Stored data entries
• • • •

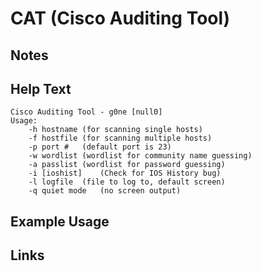 # CAT (Cisco Auditing Tool)

Notes
-------

Help Text
-------
```
Cisco Auditing Tool - g0ne [null0]
Usage: 
	-h hostname	(for scanning single hosts)
	-f hostfile	(for scanning multiple hosts)
	-p port #	(default port is 23)
	-w wordlist	(wordlist for community name guessing)
	-a passlist	(wordlist for password guessing)
	-i [ioshist]	(Check for IOS History bug)
	-l logfile	(file to log to, default screen)
	-q quiet mode	(no screen output)

```

Example Usage
-------

Links
-------

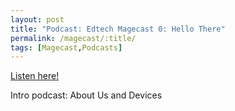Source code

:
 ```yaml
---
layout: post
title: "Podcast: Edtech Magecast 0: Hello There"
permalink: /magecast/:title/
tags: [Magecast,Podcasts]
---
```

[Listen here!](https://www.edtechmage.com/edtech-mages-podcast/2017/11/13/edtech-mages-podcast-episode-0)

Intro podcast: About Us and Devices
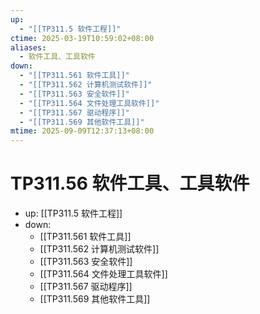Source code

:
 ```yaml
---
up:
  - "[[TP311.5 软件工程]]"
ctime: 2025-03-19T10:59:02+08:00
aliases:
  - 软件工具、工具软件
down:
  - "[[TP311.561 软件工具]]"
  - "[[TP311.562 计算机测试软件]]"
  - "[[TP311.563 安全软件]]"
  - "[[TP311.564 文件处理工具软件]]"
  - "[[TP311.567 驱动程序]]"
  - "[[TP311.569 其他软件工具]]"
mtime: 2025-09-09T12:37:13+08:00
---
```


# TP311.56 软件工具、工具软件

- up: [[TP311.5 软件工程]]
- down:
	- [[TP311.561 软件工具]]
	- [[TP311.562 计算机测试软件]]
	- [[TP311.563 安全软件]]
	- [[TP311.564 文件处理工具软件]]
	- [[TP311.567 驱动程序]]
	- [[TP311.569 其他软件工具]]
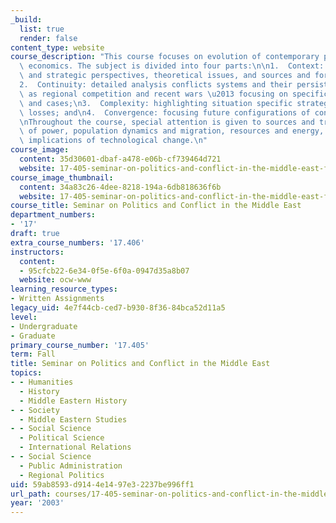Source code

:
 ```yaml
---
_build:
  list: true
  render: false
content_type: website
course_description: "This course focuses on evolution of contemporary politics and\
  \ economics. The subject is divided into four parts:\n\n1.  Context: historical\
  \ and strategic perspectives, theoretical issues, and sources and forms of conflict;\n\
  2.  Continuity: detailed analysis conflicts systems and their persistence, as well\
  \ as regional competition and recent wars \u2013 focusing on specific countries\
  \ and cases;\n3.  Complexity: highlighting situation specific strategic gains and\
  \ losses; and\n4.  Convergence: focusing future configurations of conflict and cooperation.\n\
  \nThroughout the course, special attention is given to sources and transformations\
  \ of power, population dynamics and migration, resources and energy, as well as\
  \ implications of technological change.\n"
course_image:
  content: 35d30601-dbaf-a478-e06b-cf739464d721
  website: 17-405-seminar-on-politics-and-conflict-in-the-middle-east-fall-2003
course_image_thumbnail:
  content: 34a83c26-4dee-8218-194a-6db818636f6b
  website: 17-405-seminar-on-politics-and-conflict-in-the-middle-east-fall-2003
course_title: Seminar on Politics and Conflict in the Middle East
department_numbers:
- '17'
draft: true
extra_course_numbers: '17.406'
instructors:
  content:
  - 95cfcb22-6e34-0f5e-6f0a-0947d35a8b07
  website: ocw-www
learning_resource_types:
- Written Assignments
legacy_uid: 4e7f44cb-ced7-b930-8f36-84bca52d11a5
level:
- Undergraduate
- Graduate
primary_course_number: '17.405'
term: Fall
title: Seminar on Politics and Conflict in the Middle East
topics:
- - Humanities
  - History
  - Middle Eastern History
- - Society
  - Middle Eastern Studies
- - Social Science
  - Political Science
  - International Relations
- - Social Science
  - Public Administration
  - Regional Politics
uid: 59ab8593-d914-4e14-97e3-2237be996ff1
url_path: courses/17-405-seminar-on-politics-and-conflict-in-the-middle-east-fall-2003
year: '2003'
---
```

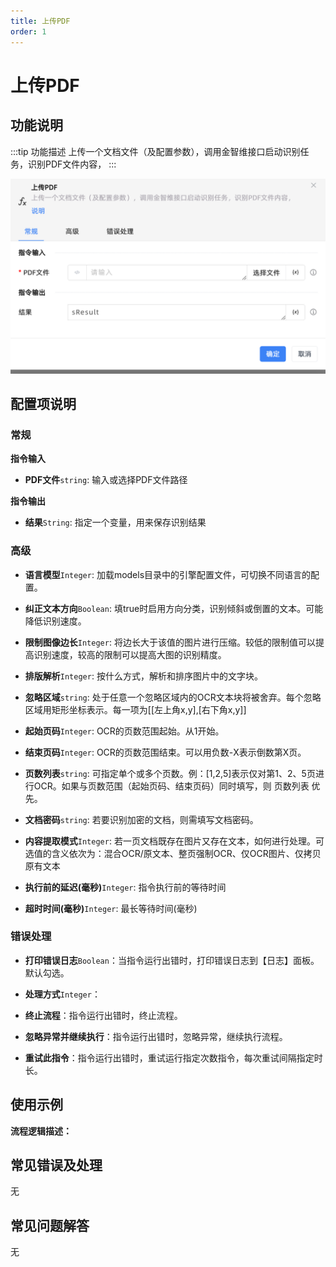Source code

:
 ```yaml
---
title: 上传PDF
order: 1
---
```


# 上传PDF

## 功能说明

:::tip 功能描述
上传一个文档文件（及配置参数），调用金智维接口启动识别任务，识别PDF文件内容，
:::

![上传PDF](../../../assets/上传PDF_command.png)

## 配置项说明

### 常规

**指令输入**

- **PDF文件**`string`: 输入或选择PDF文件路径


**指令输出**

- **结果**`String`: 指定一个变量，用来保存识别结果

### 高级

- **语言模型**`Integer`: 加载models目录中的引擎配置文件，可切换不同语言的配置。

- **纠正文本方向**`Boolean`: 填true时启用方向分类，识别倾斜或倒置的文本。可能降低识别速度。

- **限制图像边长**`Integer`: 将边长大于该值的图片进行压缩。较低的限制值可以提高识别速度，较高的限制可以提高大图的识别精度。

- **排版解析**`Integer`: 按什么方式，解析和排序图片中的文字块。

- **忽略区域**`string`: 处于任意一个忽略区域内的OCR文本块将被舍弃。每个忽略区域用矩形坐标表示。每一项为[[左上角x,y],[右下角x,y]]

- **起始页码**`Integer`: OCR的页数范围起始。从1开始。

- **结束页码**`Integer`: OCR的页数范围结束。可以用负数-X表示倒数第X页。

- **页数列表**`string`: 可指定单个或多个页数。例：[1,2,5]表示仅对第1、2、5页进行OCR。如果与页数范围（起始页码、结束页码）同时填写，则 页数列表 优先。

- **文档密码**`string`: 若要识别加密的文档，则需填写文档密码。

- **内容提取模式**`Integer`: 若一页文档既存在图片又存在文本，如何进行处理。可选值的含义依次为：混合OCR/原文本、整页强制OCR、仅OCR图片、仅拷贝原有文本

- **执行前的延迟(毫秒)**`Integer`: 指令执行前的等待时间

- **超时时间(毫秒)**`Integer`: 最长等待时间(毫秒)

### 错误处理

- **打印错误日志**`Boolean`：当指令运行出错时，打印错误日志到【日志】面板。默认勾选。

- **处理方式**`Integer`：

 - **终止流程**：指令运行出错时，终止流程。

 - **忽略异常并继续执行**：指令运行出错时，忽略异常，继续执行流程。

 - **重试此指令**：指令运行出错时，重试运行指定次数指令，每次重试间隔指定时长。

## 使用示例

**流程逻辑描述：** 

## 常见错误及处理

无

## 常见问题解答

无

• • • •

*Your objective*
For each line in the data that holds the word "wordlist", copy the line.

*Finished exercise*
	-w wordlist	(wordlist for community name guessing)
	-a passlist	(wordlist for password guessing)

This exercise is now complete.